OmniSketch

OmniSketch is a C++ framework for designing, simulating and testing sketch, a telemetry technique that aims at collecting streaming statistics. It is designed to be efficient, consistent and easy to use. Currently it is supported on Windows, Linux and MacOS.

Feature Overview

A wide variety of sketches are implemented with minimal code. Some complicated sketches, such as ElasticSketch, are also supported. For a full list of the sketches available, check this table.
An auto-testing framework that tests sketch performance and collects interested metrics with minimal configurations.
A generally applicable Counter Hierarchy framework that enables a tremendous amount of space saving via hierarchical counter braiding, applicable to all value-based counters.
Pcap Parser parses .pcap and .pcapng files to generate streaming data that interoperates with OmniSketch. Data format of a streaming data record is customizable.
Flexible definitions of a flowkey are available. Currently, 1-tuple, 2-tuple and 5-tuple are supported.
No redundant code has to be rewritten. Designer can focus mainly on the sketch algorithm, and let the framework do the rest, e.g. data parsing and testing details.
Since sketching algorithms vary a lot, the framework includes only the most common methods. Do not panic! You can always write inject your own code and tell the framework to run it.

Download & Build

Download from GitHub release page:

git clone --recurse-submodules https://github.com/N2-Sys/OmniSketch.git
cd OmniSketch
mkdir build; cd build

The project is built with CMake. If an additional module of PcapParser, which is capable of parsing .pcap/.pcapng files in quite a versatile manner and is interoperable with OmniSketch, is requested, please define the BUILD_PCAP_PARSER macro by

cmake .. -DBUILD_PCAP_PARSER=True

Upon defining this macro, CMake automatically checks for dependencies on PcapPlusPlus and pcap libraries, so MAKE SURE you have installed these libraries in advance. The default included directory of the PcapPlusPlus header files is /usr/local/include/pcapplusplus (which is certainly not true on Windows).
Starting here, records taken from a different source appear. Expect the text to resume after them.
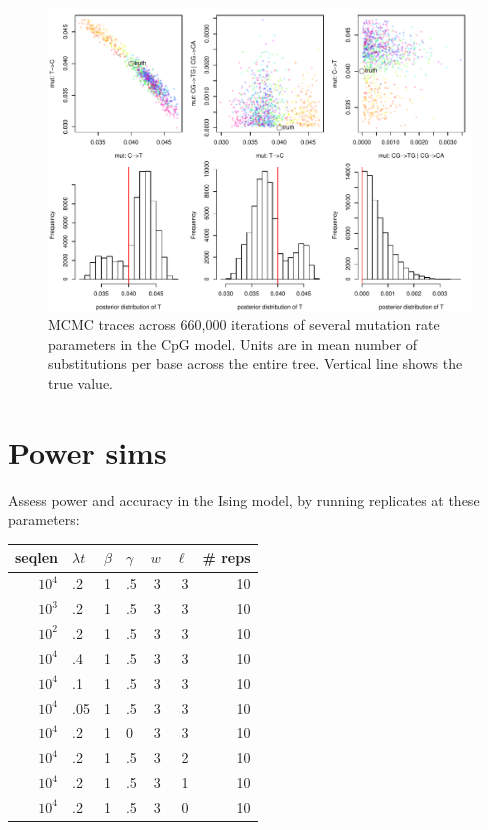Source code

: \documentclass{article}
\theoremstyle{plain}
\theoremstyle{definition}
\begin{document}
\begin{figure}
  \begin{center}
    \includegraphics{writeup-plots/selsims-2013-06-03-13-17-0790276-mutrates}
  \end{center}
  \caption{
  MCMC traces across 660,000 iterations of several mutation rate parameters in the CpG model.
  Units are in mean number of substitutions per base across the entire tree.
  Vertical line shows the true value.
  }
\end{figure}

\section{Power sims}

Assess power and accuracy in the Ising model, by running replicates at these parameters:

\begin{tabular}{|rlllrrr|}
  \hline
  seqlen   &  $\lambda t$   &  $\beta$  &  $\gamma$  &  $w$ &  $\ell$   & \# reps \\
  \hline
  $10^4$    &   .2  &   1   &   .5  &   3   &   3   &   10  \\
  $10^3$    &   .2  &   1   &   .5  &   3   &   3   &   10  \\
  $10^2$    &   .2  &   1   &   .5  &   3   &   3   &   10  \\
  \hline
  $10^4$    &   .4  &   1   &   .5  &   3   &   3   &   10  \\
  $10^4$    &   .1  &   1   &   .5  &   3   &   3   &   10  \\
  $10^4$    &   .05  &   1   &   .5  &   3   &   3   &   10  \\
  \hline
  $10^4$    &   .2  &   1   &   0  &   3   &   3   &   10  \\
  \hline
  $10^4$    &   .2  &   1   &   .5  &   3   &   2   &   10  \\
  $10^4$    &   .2  &   1   &   .5  &   3   &   1   &   10  \\
  $10^4$    &   .2  &   1   &   .5  &   3   &   0   &   10  \\
  \hline
\end{tabular}
\end{document}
To change this default searching path, provide to CMake a new argument:

cmake .. -DBUILD_PCAP_PARSER=True -DPCPP_INCLUDE_PATH=[path on your system]
# e.g. cmake .. -DBUILD_PCAP_PARSER=True -DPCPP_INCLUDE_PATH=/usr/local/include/pcapplusplus

In the simplest case, if PcapParser is not requested, the PcapPlusPlus and pcap libraries are never needed, so you can just build with

cmake ..

Gee, it saves you a lot of work!

To verify that you indeed build a runnable copy of OmniSketch, in the same directory (build/) run

ctest

If you see the line

100% tests passed, 0 tests failed out of 8

you can proceed to poke around OmniSketch and design your new sketches.

Design New Sketches

Here is an overview of how to design your own sketch in OmniSketch. For a detailed description, please check the docs.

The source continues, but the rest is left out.